その下の箱は、財務面でございますけれども、昨年12月末日時点におきますLTVにつきましては、記載のとおりブックバリューベースで46.7パーセント、鑑定ベースで37.8パーセントとなってございます。

4番目の箱は、サステナビリティへの取り組みでございますが、GRESBリアルエステイト評価におきまして、レーティング最上位の「5 Stars」を取得することができました。以上、ここまでが当期のハイライトとなっています。

新型コロナウイルス感染症の影響及び対応 −賃料への影響

続きまして、新型コロナウイルス感染症の影響および対応につきまして、11ページ、12ページでご説明させていただきます。説明資料の11ページをご覧ください。11ページには、カテゴリーごとのフロンティアへの影響と、分配金への影響額を記載しています。

左下のグラフは、各カテゴリーの売上高の前年同月比を示していまして、昨年4月、5月の緊急事態宣言での休業によりまして、大規模ショッピングセンターと都心型施設が大きく影響を受けました。

昨年10月には、一昨年の消費税増税の反動や映画のヒット作の効果もありまして、大規模ショッピングセンターも前年売上を超えましたが、年末にかけて感染が再拡大しまして、売上にも影響が出ています。

上段の表をご覧いただきますと、フロンティアへの影響につきまして、大規模ショッピングセンターにおきましては、マスターリース契約により固定賃料への影響はありませんでしたが、売上歩合賃料が減少しました。中規模ショッピングセンターでは、マスターリース契約に加え、主力の食品や日用品が堅調に推移しまして、賃料への影響はございません。

先ほどサマリーでご説明しました「志村ショッピングセンター」や「上池台東急ストア」における内部成長につきましては、コロナ禍での売上の底堅さがベースにあるものと思われます。

都心型商業施設がもっとも大きく売上が減少しまして、特に売上状況の厳しいテナントさんに対しましては、事業継続の支援を目的としまして、賃料の一時減額等の対応をした影響が出ています。

今後も、新型コロナウイルス感染症の動向に左右されると思いますが、第34期、第35期につきましても、賃貸事業収入の減少リスクを保守的に織り込んでいます。

新型コロナウイルス感染症の影響及び対応 −分配金への影響及び今後の見通し

続きまして、説明資料の12ページをご覧ください。12ページには、昨年8月に公表しました第33期の予想分配金から第35期予想分配金までの影響要素を、項目別に表示しています。

第33期の確定分配金につきましては、新型コロナウイルスの影響によります賃貸事業収入の減少が若干予想を下回りましたのと、転借人入替に伴います一時金収入によりまして、予想比338円の増配となりました。

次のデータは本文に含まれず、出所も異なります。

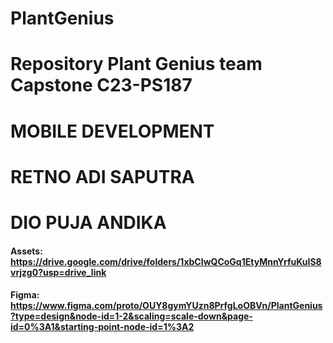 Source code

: # PlantGenius
# Repository Plant Genius team Capstone C23-PS187
# MOBILE DEVELOPMENT 
# RETNO ADI SAPUTRA
# DIO PUJA ANDIKA
#### Assets: https://drive.google.com/drive/folders/1xbCIwQCoGq1EtyMnnYrfuKuIS8vrjzg0?usp=drive_link
#### Figma: https://www.figma.com/proto/OUY8gymYUzn8PrfgLoOBVn/PlantGenius?type=design&node-id=1-2&scaling=scale-down&page-id=0%3A1&starting-point-node-id=1%3A2
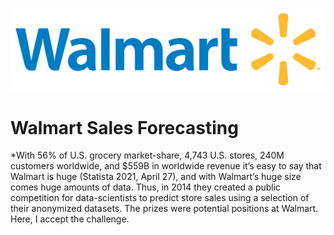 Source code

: ![cover_photo](./README_files/walmart_cover_photo.png)
# Walmart Sales Forecasting

*With 56% of U.S. grocery market-share, 4,743 U.S. stores, 240M customers worldwide, and $559B in worldwide revenue it’s easy to say that Walmart is huge (Statista 2021, April 27), and with Walmart’s huge size comes huge amounts of data.
Thus, in 2014 they created a public competition for data-scientists to predict store sales using a selection of their anonymized datasets. The prizes were potential positions at Walmart.
Here, I accept the challenge. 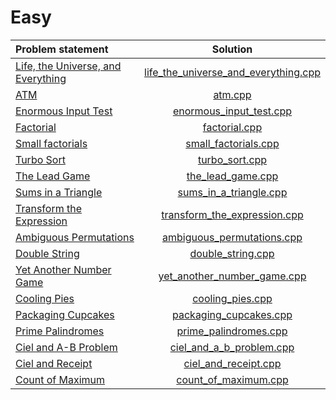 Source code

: # Easy

|           Problem statement            |                 Solution                 |
|:---------------------------------------|:----------------------------------------:|
| [Life, the Universe, and Everything][] | [life_the_universe_and_everything.cpp][] |
| [ATM][]                                | [atm.cpp][]                              |
| [Enormous Input Test][]                | [enormous_input_test.cpp][]              |
| [Factorial][]                          | [factorial.cpp][]                        |
| [Small factorials][]                   | [small_factorials.cpp][]                 |
| [Turbo Sort][]                         | [turbo_sort.cpp][]                       |
| [The Lead Game][]                      | [the_lead_game.cpp][]                    |
| [Sums in a Triangle][]                 | [sums_in_a_triangle.cpp][]               |
| [Transform the Expression][]           | [transform_the_expression.cpp][]         |
| [Ambiguous Permutations][]             | [ambiguous_permutations.cpp][]           |
| [Double String][]                      | [double_string.cpp][]                    |
| [Yet Another Number Game][]            | [yet_another_number_game.cpp][]          |
| [Cooling Pies][]                       | [cooling_pies.cpp][]                     |
| [Packaging Cupcakes][]                 | [packaging_cupcakes.cpp][]               |
| [Prime Palindromes][]                  | [prime_palindromes.cpp][]                |
| [Ciel and A-B Problem][]               | [ciel_and_a_b_problem.cpp][]             |
| [Ciel and Receipt][]                   | [ciel_and_receipt.cpp][]                 |
| [Count of Maximum][]                   | [count_of_maximum.cpp][]                 |

[Life, the Universe, and Everything]: https://www.codechef.com/problems/TEST
[ATM]:                                https://www.codechef.com/problems/HS08TEST
[Enormous Input Test]:                https://www.codechef.com/problems/INTEST
[Factorial]:                          https://www.codechef.com/problems/FCTRL
[Small factorials]:                   https://www.codechef.com/problems/FCTRL2
[Turbo Sort]:                         https://www.codechef.com/problems/TSORT
[The Lead Game]:                      https://www.codechef.com/problems/TLG
[Sums in a Triangle]:                 https://www.codechef.com/problems/SUMTRIAN
[Transform the Expression]:           http://www.codechef.com/problems/ONP
[Ambiguous Permutations]:             http://www.codechef.com/problems/PERMUT2
[Double String]:                      http://www.codechef.com/problems/DOUBLE
[Yet Another Number Game]:            http://www.codechef.com/problems/DOUBLE
[Cooling Pies]:                       http://www.codechef.com/problems/COOLING
[Packaging Cupcakes]:                 http://www.codechef.com/problems/MUFFINS3
[Prime Palindromes]:                  http://www.codechef.com/problems/PRPALIN
[Ciel and A-B Problem]:               http://www.codechef.com/problems/CIELAB
[Ciel and Receipt]:                   http://www.codechef.com/problems/CIELRCPT
[Count of Maximum]:                   http://www.codechef.com/problems/MAXCOUNT

[life_the_universe_and_everything.cpp]: life_the_universe_and_everything.cpp
[atm.cpp]:                              atm.cpp
[enormous_input_test.cpp]:              enormous_input_test.cpp
[factorial.cpp]:                        factorial.cpp
[small_factorials.cpp]:                 small_factorials.cpp
[turbo_sort.cpp]:                       turbo_sort.cpp
[the_lead_game.cpp]:                    the_lead_game.cpp
[sums_in_a_triangle.cpp]:               sums_in_a_triangle.cpp
[transform_the_expression.cpp]:         transform_the_expression.cpp
[ambiguous_permutations.cpp]:           ambiguous_permutations.cpp
[double_string.cpp]:                    double_string.cpp
[yet_another_number_game.cpp]:          yet_another_number_game.cpp
[cooling_pies.cpp]:                     cooling_pies.cpp
[packaging_cupcakes.cpp]:               packaging_cupcakes.cpp
[prime_palindromes.cpp]:                prime_palindromes.cpp
[ciel_and_a_b_problem.cpp]:             ciel_and_a_b_problem.cpp
[ciel_and_receipt.cpp]:                 ciel_and_receipt.cpp
[count_of_maximum.cpp]:                 count_of_maximum.cpp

第34期の予想ですが、コロナ影響につきましては、都心型の固定賃料減額等で1口当たり395円と、大規模ショッピングセンターの歩合賃料の減少として1口当たり136円を、賃貸事業収入減少リスクとして織り込んでいます。

一方、第33期から第34期にかけては、修繕費の大幅な減少もあり、分配金としまして、第33期比92円増の1万540円の予想としています。

第35期につきましては、固定賃料の減額で214円と、歩合賃料の減少としまして81円をリスクとして織り込みまして、第34期の予想分配金に対しまして10円増の1万550円の予想としています。

第33期(2020年12月期)決算

続きまして、もう少し詳細に、第33期の決算ならびに第34期、第35期の業績予想につきましてご説明を申し上げてまいります。それでは、ページをおめくりいただきまして、13ページをご覧ください。2020年12月期の決算の概要になります。

まずは、左側の大きな箱に数字が並んでいますが、第33期の損益のご説明でございます。前期(第32期)の実績との比較におきまして、主要な数字の確認を申し上げてまいりたいと思います。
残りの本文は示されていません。